This was run with DimensionalData v0.1.1 and Julia v1.2.0.

[rafaqz]

Thanks. It's returning a sparse array, where the simple version without dims just converts to dense array.

Turns out SparseArrays defines its own version of reducedims_initarray that calls Array instead of similar, for the speed improvements you have pointed out.
https://github.com/JuliaLang/julia/blob/34d2b87b65b1643b1055b10aa5ea7d2bdbcf6cd2/stdlib/SparseArrays/src/sparsematrix.jl#L1698

But we are calling mean on a DimensionalArray wrapper that is running similar, and in turn calling similar to the parent array. I guess these methods should actually call mean on the sparse array directly - the problem is similar handles dimension rebuilding for us.

I'm not sure what the cleanest solution is, we might need to add a method for reducedims_initarray(A::DimensionalArray{T,N,SparseArray}) to override the base case. Nothing else in base has a method for that so its a one off, but I hope nothing in the ecosystem does either...

I'm not sure the approach I've taken to mean etc and dim rebuilding makes sense in the long term, it was an experiment that worked surprisingly well for simple things but might break due to my lack of knowledge of base methods.

[rafaqz]

By the way ["var$i" for i in 1:10000] isn't a very efficient lookup (ie string comparisons), why not just use a range?

[ivirshup]

Thanks for the quick response, and the package! It's really nice to see progress being made on labelled arrays in Julia.

I don't think I've been using julia heavily enough recently to provide much insight for the implementation. That said, I was expecting the to look much more like DimensionalArray(mean(a.data, dimnum(a, dims)), #= calculated output dimensions =#). I think this would make sense for a number of cases, especially since there would be some space to deal with removing labels for reduced dimension (e.g. if you reduce over latitude, I wouldn't expect any latitude label in the output).

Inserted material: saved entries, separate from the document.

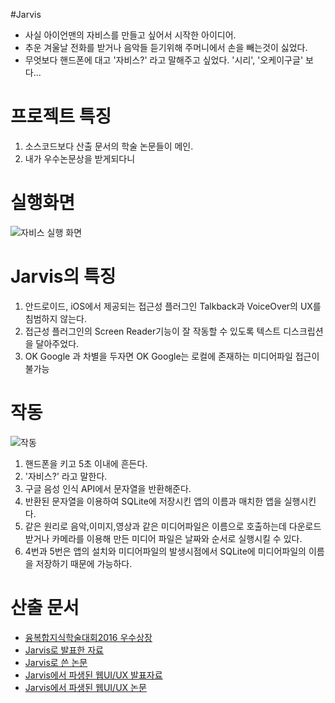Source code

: #Jarvis
  - 사실 아이언맨의 자비스를 만들고 싶어서 시작한 아이디어.
  - 추운 겨울날 전화를 받거나 음악들 듣기위해 주머니에서 손을 빼는것이 싫었다.
  - 무엇보다 핸드폰에 대고 '자비스?' 라고 말해주고 싶었다. '시리', '오케이구글' 보다...

# 프로젝트 특징

 1. 소스코드보다 산출 문서의 학술 논문들이 메인.
 2. 내가 우수논문상을 받게되다니

# 실행화면

 ![자비스 실행 화면](https://github.com/drake-jin/Jarvis/raw/master/docs/%EA%B7%B8%EB%A6%BC1.png)

# Jarvis의 특징
 
 1. 안드로이드, iOS에서 제공되는 접근성 플러그인 Talkback과 VoiceOver의 UX를 침범하지 않는다.
 2. 접근성 플러그인의 Screen Reader기능이 잘 작동할 수 있도록 텍스트 디스크립션을 달아주었다.
 3. OK Google 과 차별을 두자면 OK Google는 로컬에 존재하는 미디어파일 접근이 불가능

# 작동
 
 ![작동](https://github.com/drake-jin/Jarvis/raw/master/docs/working.png)
 
 1. 핸드폰을 키고 5초 이내에 흔든다.
 2. '자비스?' 라고 말한다.
 3. 구글 음성 인식 API에서 문자열을 반환해준다.
 4. 반환된 문자열을 이용하여 SQLite에 저장시킨 앱의 이름과 매치한 앱을 실행시킨다.
 5. 같은 원리로 음악,이미지,영상과 같은 미디어파일은 이름으로 호출하는데 다운로드 받거나 카메라를 이용해 만든 미디어 파일은 날짜와 순서로 실행시킬 수 있다.
 6. 4번과 5번은 앱의 설치와 미디어파일의 발생시점에서 SQLite에 미디어파일의 이름을 저장하기 때문에 가능하다.
 
# 산출 문서
 - [융복합지식학술대회2016 우수상장](https://github.com/drake-jin/Jarvis/raw/master/docs/%5B%EC%83%81%EC%9E%A5%5D2015%20%EC%B6%94%EA%B3%84%ED%95%99%EC%88%A0%EB%8C%80%ED%9A%8C-%EC%9A%B0%EC%88%98%EB%85%BC%EB%AC%B8%EC%83%81.jpg)
 - [Jarvis로 발표한 자료](https://github.com/drake-jin/Jarvis/raw/master/docs/%EC%8B%9C%EA%B0%81%EC%9E%A5%EC%95%A0%EC%9D%B8%EC%9D%84%20%EC%9C%84%ED%95%9C%20%ED%99%88%20%EB%A9%94%EB%89%B4%20UI.UX%20%EC%84%A4%EA%B3%84.pdf)
 - [Jarvis로 쓴 논문](http://www.dbpia.co.kr/Journal/ArticleDetail/NODE06606108?TotalCount=1&Seq=1&q=%5B%EC%A0%91%EA%B7%BC%EC%84%B1%20%ED%94%8C%EB%9F%AC%EA%B7%B8%EC%9D%B8%EC%9D%84%20%EC%9D%B4%EC%9A%A9%ED%95%9C%20%EC%8B%9C%EA%B0%81%EC%9E%A5%EC%95%A0%EC%9D%B8%EC%9A%A9%20%EC%8A%A4%EB%A7%88%ED%8A%B8%ED%8F%B0%20%EB%A9%94%EB%89%B4%20%EC%8B%9C%EC%8A%A4%ED%85%9C%20%EC%84%A4%EA%B3%84%C2%A7coldb%C2%A72%C2%A751%C2%A73%5D&searchWord=%EC%A0%84%EC%B2%B4%3D%5E%24%EC%A0%91%EA%B7%BC%EC%84%B1%20%ED%94%8C%EB%9F%AC%EA%B7%B8%EC%9D%B8%EC%9D%84%20%EC%9D%B4%EC%9A%A9%ED%95%9C%20%EC%8B%9C%EA%B0%81%EC%9E%A5%EC%95%A0%EC%9D%B8%EC%9A%A9%20%EC%8A%A4%EB%A7%88%ED%8A%B8%ED%8F%B0%20%EB%A9%94%EB%89%B4%20%EC%8B%9C%EC%8A%A4%ED%85%9C%20%EC%84%A4%EA%B3%84%5E*&Multimedia=0&isIdentifyAuthor=0&Collection=0&SearchAll=%EC%A0%91%EA%B7%BC%EC%84%B1%20%ED%94%8C%EB%9F%AC%EA%B7%B8%EC%9D%B8%EC%9D%84%20%EC%9D%B4%EC%9A%A9%ED%95%9C%20%EC%8B%9C%EA%B0%81%EC%9E%A5%EC%95%A0%EC%9D%B8%EC%9A%A9%20%EC%8A%A4%EB%A7%88%ED%8A%B8%ED%8F%B0%20%EB%A9%94%EB%89%B4%20%EC%8B%9C%EC%8A%A4%ED%85%9C%20%EC%84%A4%EA%B3%84&isFullText=0&specificParam=0&SearchMethod=0&Sort=1&SortType=desc&Page=1&PageSize=20)
 - [Jarvis에서 파생된 웹UI/UX 발표자료](https://github.com/drake-jin/Jarvis/raw/master/docs/%EC%8B%9C%EA%B0%81%EC%9E%A5%EC%95%A0%EC%9D%B8%EC%9D%84%20%EC%9C%84%ED%95%9C%20%EC%9B%B9%ED%8E%98%EC%9D%B4%EC%A7%80%20UI.UX%20%EC%84%A4%EA%B3%84.pdf)
 - [Jarvis에서 파생된 웹UI/UX 논문](http://www.dbpia.co.kr/Journal/ArticleDetail/NODE06554544?TotalCount=2&Seq=1&q=%5B%EC%8A%A4%EB%A7%88%ED%8A%B8%ED%8F%B0%20%ED%99%98%EA%B2%BD%EC%97%90%EC%84%9C%20%EC%8B%9C%EA%B0%81%EC%9E%A5%EC%95%A0%EC%9D%B8%EC%9D%84%20%EC%9C%84%ED%95%9C%20%EC%9B%B9UX%20%EA%B5%AC%EC%A1%B0%20%EC%84%A4%EA%B3%84%C2%A7coldb%C2%A72%C2%A751%C2%A73%5D&searchWord=%EC%A0%84%EC%B2%B4%3D%5E%24%EC%8A%A4%EB%A7%88%ED%8A%B8%ED%8F%B0%20%ED%99%98%EA%B2%BD%EC%97%90%EC%84%9C%20%EC%8B%9C%EA%B0%81%EC%9E%A5%EC%95%A0%EC%9D%B8%EC%9D%84%20%EC%9C%84%ED%95%9C%20%EC%9B%B9UX%20%EA%B5%AC%EC%A1%B0%20%EC%84%A4%EA%B3%84%5E*&Multimedia=0&isIdentifyAuthor=0&Collection=0&SearchAll=%EC%8A%A4%EB%A7%88%ED%8A%B8%ED%8F%B0%20%ED%99%98%EA%B2%BD%EC%97%90%EC%84%9C%20%EC%8B%9C%EA%B0%81%EC%9E%A5%EC%95%A0%EC%9D%B8%EC%9D%84%20%EC%9C%84%ED%95%9C%20%EC%9B%B9UX%20%EA%B5%AC%EC%A1%B0%20%EC%84%A4%EA%B3%84&isFullText=0&specificParam=0&SearchMethod=0&Sort=1&SortType=desc&Page=1&PageSize=20)











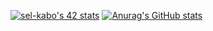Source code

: [![sel-kabo's 42 stats](https://badge.mediaplus.ma/binary/sel-kabo)](https://github.com/oakoudad/badge42)                                        [![Anurag's GitHub stats](https://github-readme-stats.vercel.app/apiZizes0=anuraghazra)](https://github.com/anuraghazra/github-readme-stats)





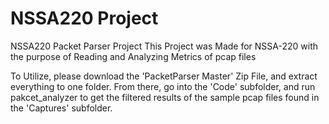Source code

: # NSSA220 Project
NSSA220 Packet Parser Project
This Project was Made for NSSA-220 with the purpose of Reading and Analyzing Metrics of pcap files

To Utilize, please download the 'PacketParser Master' Zip File, and extract everything to one folder.
From there, go into the 'Code' subfolder, and run pakcet_analyzer to get the filtered results of the sample pcap files found in the 'Captures' subfolder.

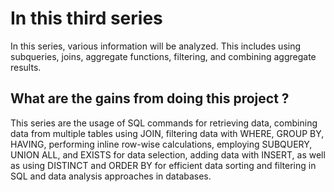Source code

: # In this third series
In this series, various information will be analyzed. This includes using subqueries, joins, aggregate functions, filtering, and combining aggregate results.

## What are the gains from doing this project ?
This series are the usage of SQL commands for retrieving data, combining data from multiple tables using JOIN, filtering data with WHERE, GROUP BY, HAVING, performing inline row-wise calculations, employing SUBQUERY, UNION ALL, and EXISTS for data selection, adding data with INSERT, as well as using DISTINCT and ORDER BY for efficient data sorting and filtering in SQL and data analysis approaches in databases.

Are you sure the reduction is causing the performance issue? I agree it explains the difference in output type, but there are similar performance issues with other operations like copy or broadcast scalar functions (abs.):

`copy` benchmark

julia> @benchmark copy($sparsear)
BenchmarkTools.Trial: 
  memory estimate:  152.64 MiB
  allocs estimate:  7
  --------------
  minimum time:     29.745 ms (2.43% GC)
  median time:      40.765 ms (30.34% GC)
  mean time:        41.141 ms (31.30% GC)
  maximum time:     91.379 ms (68.68% GC)
  --------------
  samples:          122
  evals/sample:     1

julia> @benchmark copy($sparsed)
BenchmarkTools.Trial: 
  memory estimate:  152.64 MiB
  allocs estimate:  8
  --------------
  minimum time:     3.843 s (0.02% GC)
  median time:      3.849 s (0.20% GC)
  mean time:        3.849 s (0.20% GC)
  maximum time:     3.855 s (0.38% GC)
  --------------
  samples:          2
  evals/sample:     1

`abs.` benchmark

julia> @benchmark abs.(sparsear)
BenchmarkTools.Trial: 
  memory estimate:  152.64 MiB
  allocs estimate:  9
  --------------
  minimum time:     41.412 ms (1.47% GC)
  median time:      52.996 ms (25.29% GC)
  mean time:        53.401 ms (25.88% GC)
  maximum time:     110.823 ms (65.40% GC)
  --------------
  samples:          94
  evals/sample:     1

julia> @benchmark abs.(sparsed)
BenchmarkTools.Trial: 
  memory estimate:  763.09 MiB
  allocs estimate:  13
  --------------
  minimum time:     1.969 s (0.49% GC)
  median time:      2.025 s (3.01% GC)
  mean time:        2.028 s (2.98% GC)
  maximum time:     2.090 s (5.29% GC)
  --------------
  samples:          3
  evals/sample:     1

To me, the memory usage suggests an intermediate dense array is being created.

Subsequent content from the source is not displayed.